IMPRESSIONS: Annie Rigney’s “Quis Est” at the Ace Hotel
Presentation: CreateART at the Ace Hotel
Choreography: Annie Rigney
Performance: Madison Doyle and Raechelle Manalo
Musicians: Cassandra Douglas and Kyle Walker
September 24th at 7:30 p.m.
It’s fall in New York City, and while the temperate breezes and sea of light jackets carry fond memories of autumns past, currents of unease careen through the air. In the wake of months of civil unrest and a pandemic that has nearly emptied out parts of the city, an urban ballet that Jane Jacobs could have only dreamed of emerges on the corner of Broadway and 29th Street. As bikes whiz by in their protected lane and businessmen swerve to avoid servers carrying trays of colorful cocktails to alfresco diners, vibrant, whirling bodies coexist in an unlikely harmony. Within this swirl of chance interactions, a small crowd — safely distanced, some seated at tables and some standing — coalesces to witness a choreographer reimagine dance-making in the COVID-19 world.
Annie Rigney’s Quis Est opens with two dancers, Madison Doyle and Raechelle Manalo, slightly elevated in two adjacent windows of the Ace Hotel’s Breslin Patio, like mannequins in a department store display. The women wear 18th-century ball gowns, with tight waists and hoop skirts as a solo piano score performed live by Kyle Walker evokes eras past. A busy bike lane serves as a sort of fourth wall, delineating performance space from audience.
The duo configures their arms as if holding an imaginary dance partner, two puzzle pieces waiting to be assembled. They move in unison with gestures that begin small and develop to explore the boundaries of their socially distanced performance spaces. Rope-like fabric hangs from the top corner of both boxes, and the women grab it with each hand: resisting, leaning into, pulling away from it. They wrap it around their bodies, binding themselves.
Their movements start to differ from one another, drawing from vocabularies both classical and urban. As their actions escalate in speed and intensity, the city spins around us in the same chaotic harmony. People videotape on their phones as they walk by.
Manalo fetches Doyle, and they wrap around one another in a melding of fabric and limbs. Quis Est was originally a solo for a BFA candidate at SUNY Purchase’s Conservatory of Dance, and in this reconstructed version, the two women seem like parts of the same person.
Manalo disappears, and Doyle pauses with two hands pressed against the window in a stiff, doll-like gesture of desperation. She walks outside, positioning herself on a burgundy rug on the sidewalk. The beautiful Cassandra Douglas, clad in a white gown with a headpiece of cascading jewels, sings “Stabat Mater: 5. Quis est homo” (Giovanni Battista Pergolesi).
As Doyle stands planted, her two feet firmly on the ground, the gestures through her arms and torso intensify, matching Douglas’ operatic notes. She extends her arms forward, as though driving a car, while rolling her torso hypnotically. As the movement builds, she backbends over the gown’s massive hoop, her body so contorted it becomes difficult to tell which way her torso is oriented in relation to her legs.
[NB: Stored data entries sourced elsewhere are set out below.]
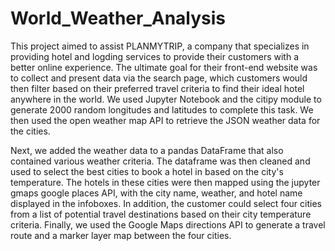 # World_Weather_Analysis
This project aimed to assist PLANMYTRIP, a company that specializes in providing hotel and logding services to provide their customers with a better online experience. The ultimate goal for their front-end website was to collect and present data via the search page, which customers would then filter based on their preferred travel criteria to find their ideal hotel anywhere in the world. We used Jupyter Notebook and the citipy module to generate 2000 random longitudes and latitudes to complete this task. We then used the open weather map API to retrieve the JSON weather data for the cities. 

Next, we added the weather data to a pandas DataFrame that also contained various weather criteria. The dataframe was then cleaned and used to select the best cities to book a hotel in based on the city's temperature. The hotels in these cities were then mapped using the jupyter gmaps google places API, with the city name, weather, and hotel name displayed in the infoboxes. In addition, the customer could select four cities from a list of potential travel destinations based on their city temperature criteria. Finally, we used the Google Maps directions API to generate a travel route and a marker layer map between the four cities.
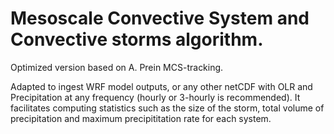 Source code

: # Mesoscale Convective System and Convective storms algorithm.
Optimized version based on A. Prein MCS-tracking.

Adapted to ingest WRF model outputs, or any other netCDF with OLR and Precipitation at any frequency (hourly or 3-hourly is recommended). 
It facilitates computing statistics such as the size of the storm, total volume of precipitation and maximum precipititation rate for each system.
The duration of this backbend matches Douglas’s extended notes.
Rigney danced with the Israeli company Inbal Pinto for several years, in addition to apprenticing with Ohad Naharin’s Batsheva Dance Company, and the influence of Naharin’s Gaga technique is evident — movement driven by sensory experience. As her motions become more extreme, Doyle’s body appears to be wrenched by outside forces, waves or strong gusts of wind. This effect of displaced body parts is shocking and sometimes even funny in a heightened emotionality that occasionally spills over into comedy. Someone passing by bellows, “What the fuck is going on?”
Doyle wriggles out of the costume. In an absurd moment, the discarded dress shifts and hiccups, as if concealing a small animal. Slowly the amorphous pile of fabric takes on a life of its own as it transforms into a human. As though still trying out her new body, Manalo struggles to stand — a conclusion that reveals how Doyle was able to achieve these moments of superhuman strength and flexibility. As the roughly 30-minute piece closes, dancers and choreographer bow, and Douglas leads us in the African-American spiritual “He’s Got The Whole World in His Hands” to honor the late Breonna Taylor (it would have been lovely to hear this sung from the woman’s perspective).
In this catastrophic moment in time, the presentation of art feels quite minor. Yet it registers as a signal of astounding significance — can art be part of the city’s revitalization? Just like happening upon an outdoor dance performance on an autumn evening in the New York City that many have claimed to be “dead,” the magical moments inside of Quis Est make us question our own understanding of how the world works. Rigney’s work is both a fantastical escape and an emotional catharsis when it is desperately needed.